PROBLEM TO SOLVE ▸
The line containing "需要在 kube-controller-manager 的启动参数中添加" marks the end: extract everything from the first line of the data through that line, exactly, with no pictures.
##########
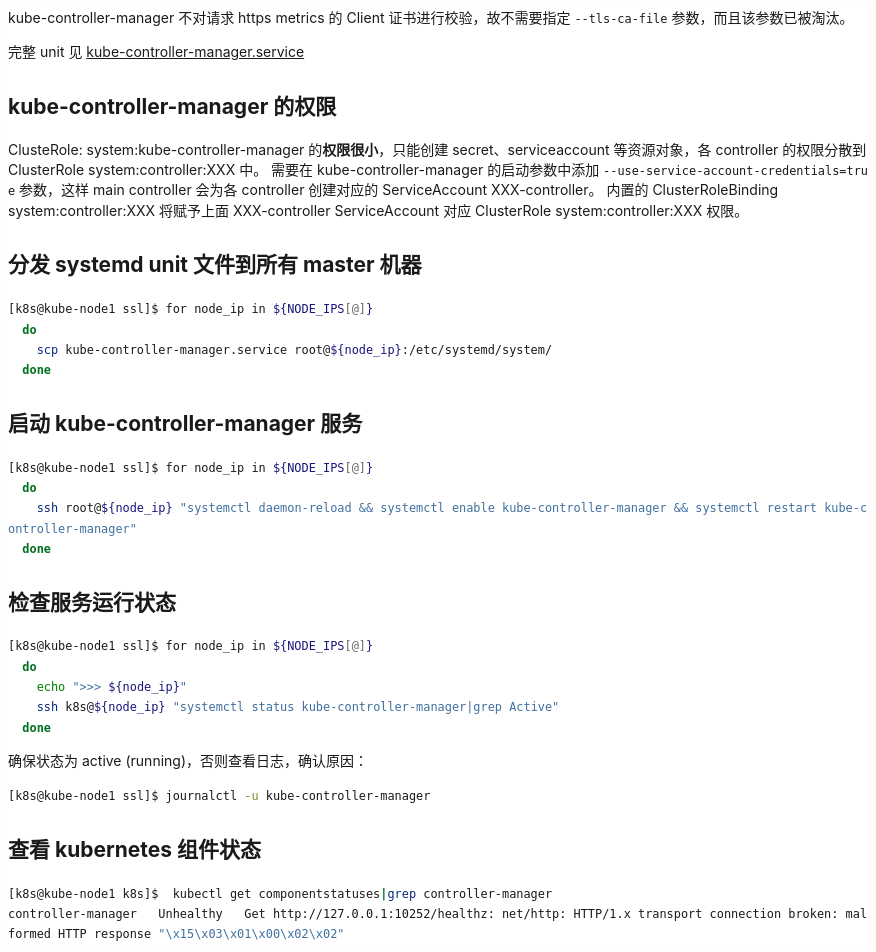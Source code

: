 kube-controller-manager 不对请求 https metrics 的 Client 证书进行校验，故不需要指定 `--tls-ca-file` 参数，而且该参数已被淘汰。

完整 unit 见 [kube-controller-manager.service](https://github.com/opsnull/follow-me-install-kubernetes-cluster/blob/master/systemd/kube-controller-manager.service)

## kube-controller-manager 的权限

ClusteRole: system:kube-controller-manager 的**权限很小**，只能创建 secret、serviceaccount 等资源对象，各 controller 的权限分散到 ClusterRole system:controller:XXX 中。
需要在 kube-controller-manager 的启动参数中添加 `--use-service-account-credentials=true` 参数，这样 main controller 会为各 controller 创建对应的 ServiceAccount XXX-controller。
内置的 ClusterRoleBinding system:controller:XXX 将赋予上面 XXX-controller ServiceAccount 对应 ClusterRole system:controller:XXX 权限。

## 分发 systemd unit 文件到所有 master 机器

``` bash
[k8s@kube-node1 ssl]$ for node_ip in ${NODE_IPS[@]}
  do
    scp kube-controller-manager.service root@${node_ip}:/etc/systemd/system/
  done
```

## 启动 kube-controller-manager 服务

``` bash
[k8s@kube-node1 ssl]$ for node_ip in ${NODE_IPS[@]}
  do
    ssh root@${node_ip} "systemctl daemon-reload && systemctl enable kube-controller-manager && systemctl restart kube-controller-manager"
  done
```

## 检查服务运行状态

``` bash
[k8s@kube-node1 ssl]$ for node_ip in ${NODE_IPS[@]}
  do
    echo ">>> ${node_ip}"
    ssh k8s@${node_ip} "systemctl status kube-controller-manager|grep Active"
  done
```

确保状态为 active (running)，否则查看日志，确认原因：

``` bash
[k8s@kube-node1 ssl]$ journalctl -u kube-controller-manager
```

## 查看 kubernetes 组件状态

``` bash
[k8s@kube-node1 k8s]$  kubectl get componentstatuses|grep controller-manager
controller-manager   Unhealthy   Get http://127.0.0.1:10252/healthz: net/http: HTTP/1.x transport connection broken: malformed HTTP response "\x15\x03\x01\x00\x02\x02"
```
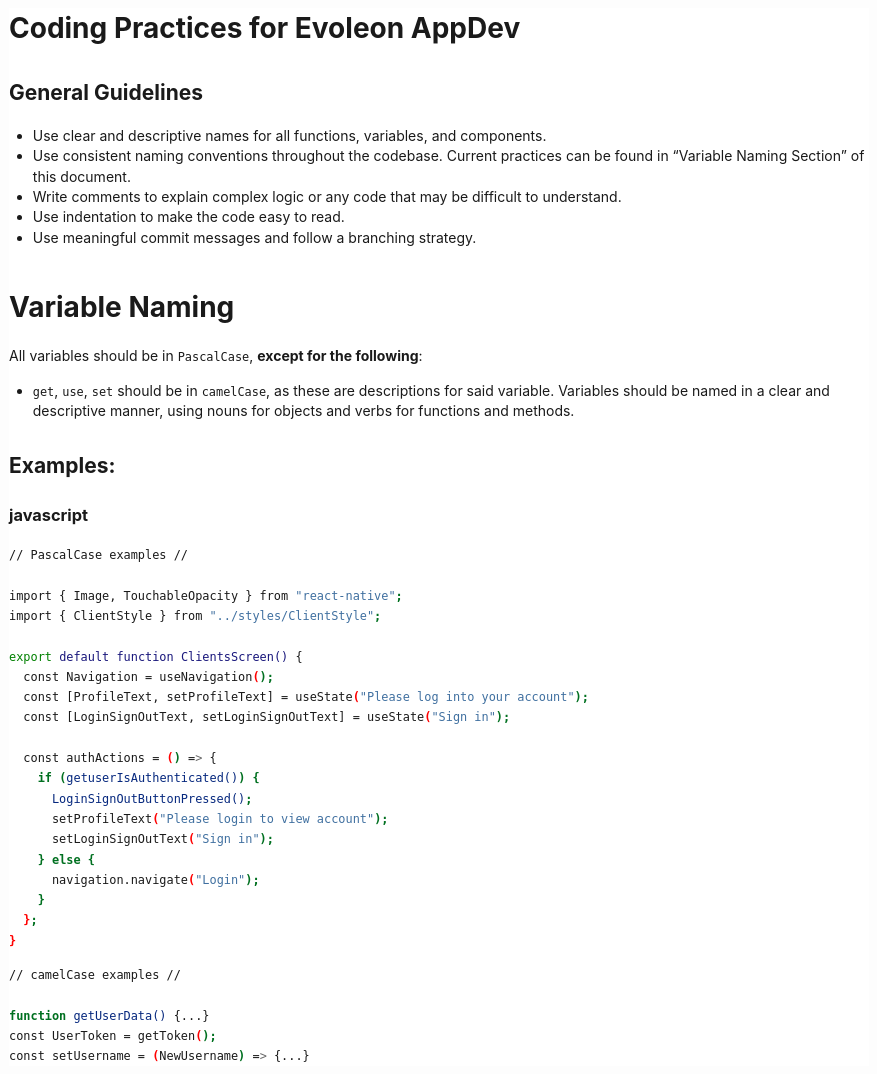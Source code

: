 # Coding Practices for Evoleon AppDev 

## General Guidelines 
* Use clear and descriptive names for all functions, variables, and components. 
* Use consistent naming conventions throughout the codebase. Current practices can be found in “Variable Naming Section” of this document. 
* Write comments to explain complex logic or any code that may be difficult to understand. 
* Use indentation to make the code easy to read. 
* Use meaningful commit messages and follow a branching strategy. 

# Variable Naming 
All variables should be in `PascalCase`, **except for the following**: 
* `get`, `use`, `set` should be in `camelCase`, as these are descriptions for said variable. 
Variables should be named in a clear and descriptive manner, using nouns for objects and verbs for functions and methods. 

## Examples: 
### javascript 
```bash
// PascalCase examples //

import { Image, TouchableOpacity } from "react-native"; 
import { ClientStyle } from "../styles/ClientStyle"; 

export default function ClientsScreen() { 
  const Navigation = useNavigation(); 
  const [ProfileText, setProfileText] = useState("Please log into your account"); 
  const [LoginSignOutText, setLoginSignOutText] = useState("Sign in"); 
 
  const authActions = () => { 
    if (getuserIsAuthenticated()) { 
      LoginSignOutButtonPressed(); 
      setProfileText("Please login to view account"); 
      setLoginSignOutText("Sign in"); 
    } else { 
      navigation.navigate("Login"); 
    } 
  }; 
} 

```

```bash
// camelCase examples //

function getUserData() {...} 
const UserToken = getToken(); 
const setUsername = (NewUsername) => {...} 

```
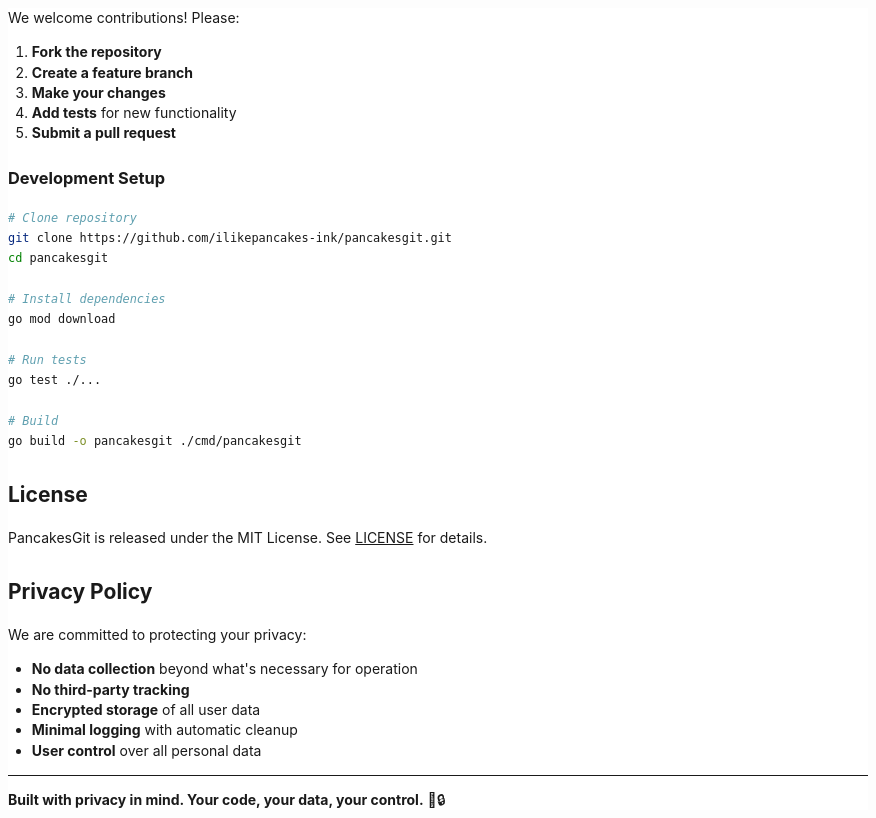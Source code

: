 We welcome contributions! Please:

1. **Fork the repository**
2. **Create a feature branch**
3. **Make your changes**
4. **Add tests** for new functionality
5. **Submit a pull request**

### Development Setup

```bash
# Clone repository
git clone https://github.com/ilikepancakes-ink/pancakesgit.git
cd pancakesgit

# Install dependencies
go mod download

# Run tests
go test ./...

# Build
go build -o pancakesgit ./cmd/pancakesgit
```

## License

PancakesGit is released under the MIT License. See [LICENSE](LICENSE) for details.

## Privacy Policy

We are committed to protecting your privacy:

- **No data collection** beyond what's necessary for operation
- **No third-party tracking**
- **Encrypted storage** of all user data
- **Minimal logging** with automatic cleanup
- **User control** over all personal data

---

**Built with privacy in mind. Your code, your data, your control.** 🥞🔒

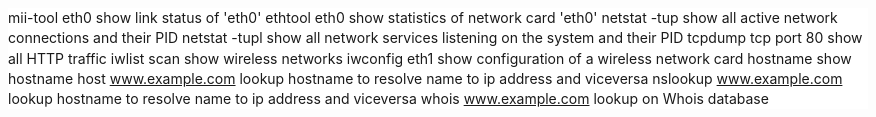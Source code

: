 mii-tool eth0 show link status of 'eth0' 
ethtool eth0 show statistics of network card 'eth0' 
netstat -tup show all active network connections and their PID 
netstat -tupl show all network services listening on the system and their PID 
tcpdump tcp port 80 show all HTTP traffic 
iwlist scan show wireless networks 
iwconfig eth1 show configuration of a wireless network card 
hostname show hostname 
host www.example.com lookup hostname to resolve name to ip address and viceversa 
nslookup www.example.com lookup hostname to resolve name to ip address and viceversa 
whois www.example.com lookup on Whois database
##########
SOLUTION TO THE EXERCISE ▸
Source code

: kube-controller-manager 不对请求 https metrics 的 Client 证书进行校验，故不需要指定 `--tls-ca-file` 参数，而且该参数已被淘汰。

完整 unit 见 [kube-controller-manager.service](https://github.com/opsnull/follow-me-install-kubernetes-cluster/blob/master/systemd/kube-controller-manager.service)

## kube-controller-manager 的权限

ClusteRole: system:kube-controller-manager 的**权限很小**，只能创建 secret、serviceaccount 等资源对象，各 controller 的权限分散到 ClusterRole system:controller:XXX 中。
需要在 kube-controller-manager 的启动参数中添加 `--use-service-account-credentials=true` 参数，这样 main controller 会为各 controller 创建对应的 ServiceAccount XXX-controller。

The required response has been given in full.